FDA to Expedite Public Release of Recall Information

In a blog posted January 18, 2018, Douglas Stearn, JD, director of the United States Food and Drug Administration (FDA) Office of Enforcement and Import Operations, announced that the FDA will move more quickly to alert the public when a regulated product is recalled.

He explains that recall information is posted on the Enforcement Report at fda.gov. However, it can take weeks to months for the FDA to complete a recall evaluation, which involves determining whether any diseases or injuries have already occurred, the likelihood that a hazard might occur, or whether vulnerable segments of the population, such as children, are more at risk. Therefore, the agency has decided to post “not-yet-classified” recalls of human drugs, foods, and veterinary products in the weekly Enforcement Report, even while the evaluation and risk classification work is still ongoing.

Stearn noted that posting “not-yet-classified” recalls will not affect current FDA protocols for working with companies to ensure that they quickly alert entities in the supply chain to problems with their marketed products, and the FDA will continue to monitor the company’s actions to correct or remove products held by retailers, pharmacies, grocery stores and hospitals.

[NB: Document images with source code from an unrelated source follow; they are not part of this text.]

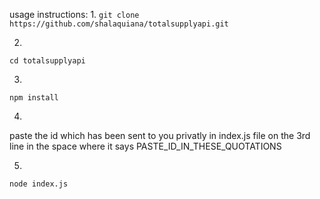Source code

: usage instructions:
1.
```git clone https://github.com/shalaquiana/totalsupplyapi.git```

2.
```cd totalsupplyapi```

3.
```npm install```

4.
paste the id which has been sent to you privatly in index.js file on the 3rd line in the space where it says PASTE_ID_IN_THESE_QUOTATIONS

5.
```node index.js```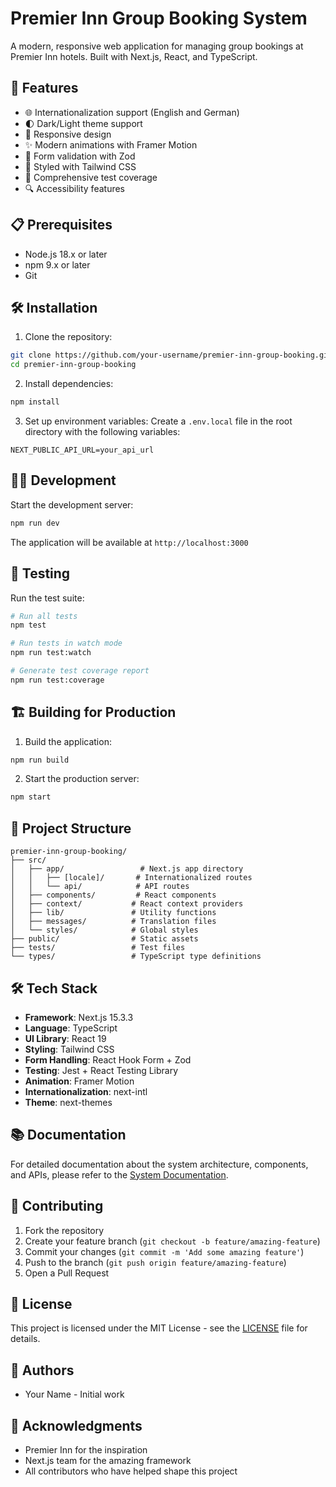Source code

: # Premier Inn Group Booking System

A modern, responsive web application for managing group bookings at Premier Inn hotels. Built with Next.js, React, and TypeScript.

## 🚀 Features

- 🌐 Internationalization support (English and German)
- 🌓 Dark/Light theme support
- 📱 Responsive design
- ✨ Modern animations with Framer Motion
- 📝 Form validation with Zod
- 🎨 Styled with Tailwind CSS
- 🧪 Comprehensive test coverage
- 🔍 Accessibility features

## 📋 Prerequisites

- Node.js 18.x or later
- npm 9.x or later
- Git

## 🛠️ Installation

1. Clone the repository:

```bash
git clone https://github.com/your-username/premier-inn-group-booking.git
cd premier-inn-group-booking
```

2. Install dependencies:

```bash
npm install
```

3. Set up environment variables:
   Create a `.env.local` file in the root directory with the following variables:

```env
NEXT_PUBLIC_API_URL=your_api_url
```

## 🏃‍♂️ Development

Start the development server:

```bash
npm run dev
```

The application will be available at `http://localhost:3000`

## 🧪 Testing

Run the test suite:

```bash
# Run all tests
npm test

# Run tests in watch mode
npm run test:watch

# Generate test coverage report
npm run test:coverage
```

## 🏗️ Building for Production

1. Build the application:

```bash
npm run build
```

2. Start the production server:

```bash
npm start
```

## 📁 Project Structure

```
premier-inn-group-booking/
├── src/
│   ├── app/                 # Next.js app directory
│   │   ├── [locale]/       # Internationalized routes
│   │   └── api/            # API routes
│   ├── components/         # React components
│   ├── context/           # React context providers
│   ├── lib/               # Utility functions
│   ├── messages/          # Translation files
│   └── styles/            # Global styles
├── public/                # Static assets
├── tests/                 # Test files
└── types/                 # TypeScript type definitions
```

## 🛠️ Tech Stack

- **Framework**: Next.js 15.3.3
- **Language**: TypeScript
- **UI Library**: React 19
- **Styling**: Tailwind CSS
- **Form Handling**: React Hook Form + Zod
- **Testing**: Jest + React Testing Library
- **Animation**: Framer Motion
- **Internationalization**: next-intl
- **Theme**: next-themes

## 📚 Documentation

For detailed documentation about the system architecture, components, and APIs, please refer to the [System Documentation](./SYSTEM_DOCUMENTATION.md).

## 🤝 Contributing

1. Fork the repository
2. Create your feature branch (`git checkout -b feature/amazing-feature`)
3. Commit your changes (`git commit -m 'Add some amazing feature'`)
4. Push to the branch (`git push origin feature/amazing-feature`)
5. Open a Pull Request

## 📝 License

This project is licensed under the MIT License - see the [LICENSE](LICENSE) file for details.

## 👥 Authors

- Your Name - Initial work

## 🙏 Acknowledgments

- Premier Inn for the inspiration
- Next.js team for the amazing framework
- All contributors who have helped shape this project
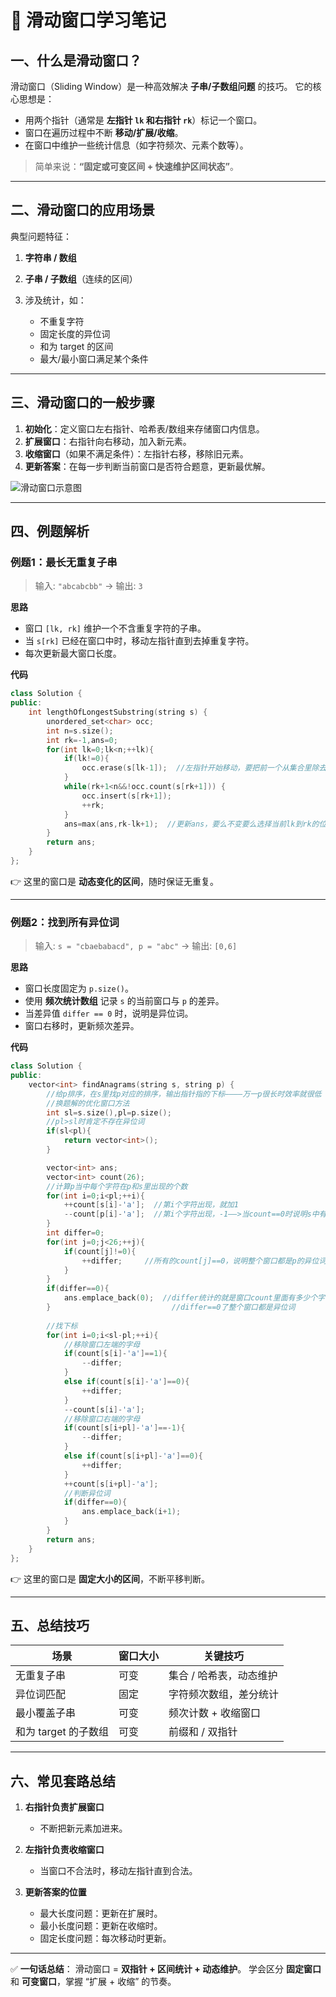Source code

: 
# 📝 滑动窗口学习笔记

## 一、什么是滑动窗口？

滑动窗口（Sliding Window）是一种高效解决 **子串/子数组问题** 的技巧。
它的核心思想是：

* 用两个指针（通常是 **左指针 `lk` 和右指针 `rk`**）标记一个窗口。
* 窗口在遍历过程中不断 **移动/扩展/收缩**。
* 在窗口中维护一些统计信息（如字符频次、元素个数等）。

> 简单来说：**“固定或可变区间 + 快速维护区间状态”**。

---

## 二、滑动窗口的应用场景

典型问题特征：

1. **字符串 / 数组**
2. **子串 / 子数组**（连续的区间）
3. 涉及统计，如：

   * 不重复字符
   * 固定长度的异位词
   * 和为 target 的区间
   * 最大/最小窗口满足某个条件

---

## 三、滑动窗口的一般步骤

1. **初始化**：定义窗口左右指针、哈希表/数组来存储窗口内信息。
2. **扩展窗口**：右指针向右移动，加入新元素。
3. **收缩窗口**（如果不满足条件）：左指针右移，移除旧元素。
4. **更新答案**：在每一步判断当前窗口是否符合题意，更新最优解。

![滑动窗口示意图]("image/sliding_window.png")

---

## 四、例题解析

### 例题1：最长无重复子串

> 输入: `"abcabcbb"` → 输出: `3`

**思路**

* 窗口 `[lk, rk]` 维护一个不含重复字符的子串。
* 当 `s[rk]` 已经在窗口中时，移动左指针直到去掉重复字符。
* 每次更新最大窗口长度。

**代码**

```cpp
class Solution {
public:
    int lengthOfLongestSubstring(string s) {
        unordered_set<char> occ;
        int n=s.size();
        int rk=-1,ans=0;
        for(int lk=0;lk<n;++lk){
            if(lk!=0){
                occ.erase(s[lk-1]);  //左指针开始移动，要把前一个从集合里除去
            }
            while(rk+1<n&&!occ.count(s[rk+1])) {
                occ.insert(s[rk+1]);
                ++rk;
            }
            ans=max(ans,rk-lk+1);  //更新ans，要么不变要么选择当前lk到rk的位置
        }
        return ans;
    }
};
```

👉 这里的窗口是 **动态变化的区间**，随时保证无重复。

---

### 例题2：找到所有异位词

> 输入: `s = "cbaebabacd", p = "abc"` → 输出: `[0,6]`

**思路**

* 窗口长度固定为 `p.size()`。
* 使用 **频次统计数组** 记录 `s` 的当前窗口与 `p` 的差异。
* 当差异值 `differ == 0` 时，说明是异位词。
* 窗口右移时，更新频次差异。

**代码**

```cpp
class Solution {
public:
    vector<int> findAnagrams(string s, string p) {
        //给p排序，在s里找p对应的排序，输出指针指的下标————万一p很长时效率就很低
        //换题解的优化窗口方法
        int sl=s.size(),pl=p.size();
        //pl>sl时肯定不存在异位词
        if(sl<pl){
            return vector<int>();
        }

        vector<int> ans;
        vector<int> count(26);
        //计算p当中每个字符在p和s里出现的个数
        for(int i=0;i<pl;++i){
            ++count[s[i]-'a'];  //第i个字符出现，就加1
            --count[p[i]-'a'];  //第i个字符出现，-1——>当count==0时说明s中有p的异位词
        }
        int differ=0;
        for(int j=0;j<26;++j){
            if(count[j]!=0){
                ++differ;     //所有的count[j]==0，说明整个窗口都是p的异位词
            }
        }
        if(differ==0){
            ans.emplace_back(0);  //differ统计的就是窗口count里面有多少个字符出现次数与p不一样
        }                           //differ==0了整个窗口都是异位词
        
        //找下标
        for(int i=0;i<sl-pl;++i){
            //移除窗口左端的字母
            if(count[s[i]-'a']==1){
                --differ;
            }
            else if(count[s[i]-'a']==0){
                ++differ;
            }
            --count[s[i]-'a'];
            //移除窗口右端的字母
            if(count[s[i+pl]-'a']==-1){
                --differ;
            }
            else if(count[s[i+pl]-'a']==0){
                ++differ;
            }
            ++count[s[i+pl]-'a'];
            //判断异位词
            if(differ==0){
                ans.emplace_back(i+1);
            }
        }
        return ans;
    }
};
```

👉 这里的窗口是 **固定大小的区间**，不断平移判断。

---

## 五、总结技巧

| 场景             | 窗口大小 | 关键技巧          |
| -------------- | ---- | ------------- |
| 无重复子串          | 可变   | 集合 / 哈希表，动态维护 |
| 异位词匹配          | 固定   | 字符频次数组，差分统计   |
| 最小覆盖子串         | 可变   | 频次计数 + 收缩窗口   |
| 和为 target 的子数组 | 可变   | 前缀和 / 双指针     |

---

## 六、常见套路总结

1. **右指针负责扩展窗口**

   * 不断把新元素加进来。
2. **左指针负责收缩窗口**

   * 当窗口不合法时，移动左指针直到合法。
3. **更新答案的位置**

   * 最大长度问题：更新在扩展时。
   * 最小长度问题：更新在收缩时。
   * 固定长度问题：每次移动时更新。

---

✅ **一句话总结**：
滑动窗口 = **双指针 + 区间统计 + 动态维护**。
学会区分 **固定窗口** 和 **可变窗口**，掌握 “扩展 + 收缩” 的节奏。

In addition to adding “not-yet-classified” recalls to the Enforcement Report, the FDA now includes early summaries of correction or removal actions involving serious problems with medical devices in the Medical Device Recalls Database at fda.gov.

“The public should recognize that recalls are almost always voluntary. Sometimes a company discovers a problem and recalls a product, while at other times a company acts after the FDA raises concerns. Whether FDA or the company discovers the problem, in every case FDA oversees a company’s recall strategy and assesses the adequacy of the recall,” Stearn wrote. “If a product is believed to pose an immediate, serious hazard, FDA will also act quickly, even before classification is complete, to widely publicize a recall.”